Gender pay gap still hurting women’s retirement preparedness

Majority feel financially unprepared for leaving the workforce

Gender pay gap still hurting women’s retirement preparedness

A new survey by nonprofit Transamerica Center for Retirement Studies® (TCRS) and Transamerica Institute has found concerning trends in the retirement preparedness of women professionals. According to the 23 Facts About Women’s Retirement Outlook, only 19 percent of women workers expressed confidence in achieving a comfortable retirement.

“Today’s women are more educated and enjoy unimaginable career opportunities than previous generations. Yet, despite these advancements, women continue to be at greater risk than men of not achieving a financially secure retirement,” says Catherine Collinson, CEO and president of Transamerica Institute and TCRS.

“The gender pay gap leaves women with less income available to save,” Collinson continues. “Moreover, women are more likely to take time out of the workforce for parenting and caregiving – an invaluable labor of love without pay. These factors impair a woman’s lifetime earnings, retirement savings, and government and employer benefits.”

57 percent of women feel financially unprepared for retirement, citing insufficient income. The top financial priorities of women include retirement savings (53 percent), emergency savings (44 percent), and paying off credit card debt (43 percent). The survey found that the median emergency savings for women stands at a mere $2,400.

“Statistically, women live longer than men, so they have an even greater need to save for older age,” Collinson says.

Confidence in retiring comfortably is low, with only 19 percent expressing that they are “very confident” in doing so. While 75 percent save for retirement, the median total household retirement savings is just $44,000. Access to retirement plans is common, especially for full-time working women (79 percent), but 36 percent have resorted to loans or early withdrawals.

Women estimate needing $500,000 for retirement security, often guessing their savings needs (52 percent). Social Security is expected as the primary retirement income for 27 percent of women, yet 76 percent worry about its future availability.

The study also highlights the significant role of caregiving, with 41 percent of women having served as caregivers and 84 percent making work adjustments. Only 24 percent have a written financial strategy for retirement, and 32 percent use professional financial advisors.

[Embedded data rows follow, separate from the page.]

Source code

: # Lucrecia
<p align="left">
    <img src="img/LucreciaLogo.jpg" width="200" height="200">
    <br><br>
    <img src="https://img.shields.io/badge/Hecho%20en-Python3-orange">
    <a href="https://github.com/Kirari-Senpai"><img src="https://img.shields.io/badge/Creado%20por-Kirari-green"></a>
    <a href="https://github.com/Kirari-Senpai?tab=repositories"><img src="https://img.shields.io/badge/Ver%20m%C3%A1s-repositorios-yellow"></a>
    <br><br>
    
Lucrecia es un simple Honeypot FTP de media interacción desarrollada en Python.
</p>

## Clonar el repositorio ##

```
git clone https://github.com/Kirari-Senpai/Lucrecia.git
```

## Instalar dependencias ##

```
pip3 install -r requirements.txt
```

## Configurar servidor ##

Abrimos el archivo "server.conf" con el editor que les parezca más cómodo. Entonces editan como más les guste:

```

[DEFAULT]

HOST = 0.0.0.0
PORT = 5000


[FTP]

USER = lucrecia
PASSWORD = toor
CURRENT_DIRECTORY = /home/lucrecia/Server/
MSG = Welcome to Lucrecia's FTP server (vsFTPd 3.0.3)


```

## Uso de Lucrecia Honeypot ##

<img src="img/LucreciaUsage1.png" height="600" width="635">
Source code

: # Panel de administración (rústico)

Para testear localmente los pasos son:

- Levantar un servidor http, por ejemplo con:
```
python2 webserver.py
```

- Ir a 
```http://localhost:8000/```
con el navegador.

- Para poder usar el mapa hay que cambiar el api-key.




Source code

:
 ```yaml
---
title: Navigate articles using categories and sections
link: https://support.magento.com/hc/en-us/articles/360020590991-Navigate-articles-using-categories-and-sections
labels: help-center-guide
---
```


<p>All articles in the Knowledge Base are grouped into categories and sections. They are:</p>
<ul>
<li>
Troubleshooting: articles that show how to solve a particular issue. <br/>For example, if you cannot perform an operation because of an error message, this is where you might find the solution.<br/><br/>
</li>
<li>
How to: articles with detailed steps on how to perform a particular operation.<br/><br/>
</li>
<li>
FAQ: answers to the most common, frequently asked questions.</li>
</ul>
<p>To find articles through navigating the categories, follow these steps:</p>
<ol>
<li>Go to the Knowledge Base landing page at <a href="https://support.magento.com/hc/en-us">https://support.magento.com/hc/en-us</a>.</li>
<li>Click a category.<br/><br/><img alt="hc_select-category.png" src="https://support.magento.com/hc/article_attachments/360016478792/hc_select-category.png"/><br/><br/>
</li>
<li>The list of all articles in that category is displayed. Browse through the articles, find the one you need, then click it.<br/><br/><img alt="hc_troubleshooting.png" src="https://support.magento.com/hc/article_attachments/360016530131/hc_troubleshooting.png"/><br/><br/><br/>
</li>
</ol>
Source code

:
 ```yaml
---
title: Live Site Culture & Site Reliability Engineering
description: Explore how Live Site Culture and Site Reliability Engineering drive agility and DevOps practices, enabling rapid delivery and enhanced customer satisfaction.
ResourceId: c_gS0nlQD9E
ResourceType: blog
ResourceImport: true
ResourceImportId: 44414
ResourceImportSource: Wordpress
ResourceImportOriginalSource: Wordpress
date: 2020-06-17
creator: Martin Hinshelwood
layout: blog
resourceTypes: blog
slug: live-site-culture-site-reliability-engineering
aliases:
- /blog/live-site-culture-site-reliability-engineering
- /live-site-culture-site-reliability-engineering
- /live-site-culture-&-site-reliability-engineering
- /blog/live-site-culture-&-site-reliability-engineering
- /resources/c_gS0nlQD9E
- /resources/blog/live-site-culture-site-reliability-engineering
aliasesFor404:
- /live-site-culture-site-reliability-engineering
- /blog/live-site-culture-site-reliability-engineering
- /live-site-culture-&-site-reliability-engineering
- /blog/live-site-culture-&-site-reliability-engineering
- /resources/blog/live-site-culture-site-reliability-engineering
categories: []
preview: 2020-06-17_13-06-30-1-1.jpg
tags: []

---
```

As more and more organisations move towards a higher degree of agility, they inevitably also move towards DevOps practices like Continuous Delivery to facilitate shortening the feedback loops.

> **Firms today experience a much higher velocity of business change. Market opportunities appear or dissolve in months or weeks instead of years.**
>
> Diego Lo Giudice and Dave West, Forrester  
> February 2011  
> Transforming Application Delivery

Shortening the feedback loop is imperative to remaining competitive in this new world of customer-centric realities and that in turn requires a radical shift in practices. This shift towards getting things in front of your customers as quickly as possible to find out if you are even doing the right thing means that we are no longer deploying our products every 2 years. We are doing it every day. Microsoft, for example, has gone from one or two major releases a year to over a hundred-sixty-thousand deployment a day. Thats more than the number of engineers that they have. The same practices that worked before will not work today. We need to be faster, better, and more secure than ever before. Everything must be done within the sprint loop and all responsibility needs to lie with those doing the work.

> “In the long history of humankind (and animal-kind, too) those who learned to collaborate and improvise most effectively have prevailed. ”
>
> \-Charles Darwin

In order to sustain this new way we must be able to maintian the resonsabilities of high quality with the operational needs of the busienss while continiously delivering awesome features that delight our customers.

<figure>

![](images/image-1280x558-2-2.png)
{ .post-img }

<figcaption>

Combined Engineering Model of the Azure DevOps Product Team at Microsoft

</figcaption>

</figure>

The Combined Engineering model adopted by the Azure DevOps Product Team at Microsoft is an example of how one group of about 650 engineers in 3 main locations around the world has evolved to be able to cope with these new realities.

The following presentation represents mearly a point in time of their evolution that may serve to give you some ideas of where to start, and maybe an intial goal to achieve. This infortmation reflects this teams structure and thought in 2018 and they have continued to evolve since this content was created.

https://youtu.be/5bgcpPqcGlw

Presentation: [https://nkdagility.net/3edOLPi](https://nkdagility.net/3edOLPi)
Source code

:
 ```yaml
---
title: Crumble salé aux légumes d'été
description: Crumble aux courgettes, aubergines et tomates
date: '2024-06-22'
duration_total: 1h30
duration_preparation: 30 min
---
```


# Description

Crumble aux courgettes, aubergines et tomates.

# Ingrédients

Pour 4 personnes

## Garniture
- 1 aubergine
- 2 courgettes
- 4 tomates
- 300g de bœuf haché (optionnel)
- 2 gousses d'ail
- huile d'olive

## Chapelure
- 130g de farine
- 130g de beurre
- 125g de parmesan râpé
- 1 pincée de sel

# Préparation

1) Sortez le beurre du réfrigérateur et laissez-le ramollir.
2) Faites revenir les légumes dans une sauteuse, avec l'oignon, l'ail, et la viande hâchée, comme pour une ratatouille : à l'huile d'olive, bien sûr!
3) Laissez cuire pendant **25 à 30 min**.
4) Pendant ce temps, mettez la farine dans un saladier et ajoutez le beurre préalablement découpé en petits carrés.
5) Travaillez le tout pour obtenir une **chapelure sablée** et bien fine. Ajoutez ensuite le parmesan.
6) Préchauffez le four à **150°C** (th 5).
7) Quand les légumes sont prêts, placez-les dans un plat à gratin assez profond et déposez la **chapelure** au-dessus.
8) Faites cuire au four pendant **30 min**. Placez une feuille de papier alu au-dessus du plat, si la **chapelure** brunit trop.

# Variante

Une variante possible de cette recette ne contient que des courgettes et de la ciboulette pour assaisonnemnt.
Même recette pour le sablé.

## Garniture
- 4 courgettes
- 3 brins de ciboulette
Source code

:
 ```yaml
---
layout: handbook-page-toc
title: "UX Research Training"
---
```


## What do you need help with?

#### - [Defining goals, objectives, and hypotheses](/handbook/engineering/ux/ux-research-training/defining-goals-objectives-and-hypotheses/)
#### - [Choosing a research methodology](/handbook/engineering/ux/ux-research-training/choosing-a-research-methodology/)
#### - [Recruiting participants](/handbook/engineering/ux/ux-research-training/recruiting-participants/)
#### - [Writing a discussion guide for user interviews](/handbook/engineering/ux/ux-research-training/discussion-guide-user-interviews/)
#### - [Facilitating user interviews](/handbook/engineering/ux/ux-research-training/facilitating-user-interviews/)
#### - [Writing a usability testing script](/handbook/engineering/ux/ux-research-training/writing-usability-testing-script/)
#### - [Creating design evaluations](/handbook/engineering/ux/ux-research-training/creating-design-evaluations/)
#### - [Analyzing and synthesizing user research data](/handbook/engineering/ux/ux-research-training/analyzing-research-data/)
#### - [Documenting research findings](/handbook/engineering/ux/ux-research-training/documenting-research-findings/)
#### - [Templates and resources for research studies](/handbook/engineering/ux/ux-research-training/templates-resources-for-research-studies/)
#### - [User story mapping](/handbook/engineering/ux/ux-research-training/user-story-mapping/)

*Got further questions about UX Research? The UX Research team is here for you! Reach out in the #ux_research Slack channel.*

While 55 percent expect to retire after 65 or not retire at all, financial reasons (84 percent) outweigh healthy aging reasons (75 percent) for working in retirement. Women plan to live to age 89 (median), with 13 percent planning to live beyond 100, emphasizing the need for comprehensive retirement planning.

“Everyone must play a role in improving women’s retirement security so that all women can retire with dignity. Policymakers can pave the way by addressing structural impediments, employers can enhance their business practices and benefit offerings to be more inclusive of women’s needs, women can further engage in financial planning, and men can be greater advocates and allies,” Collinson adds.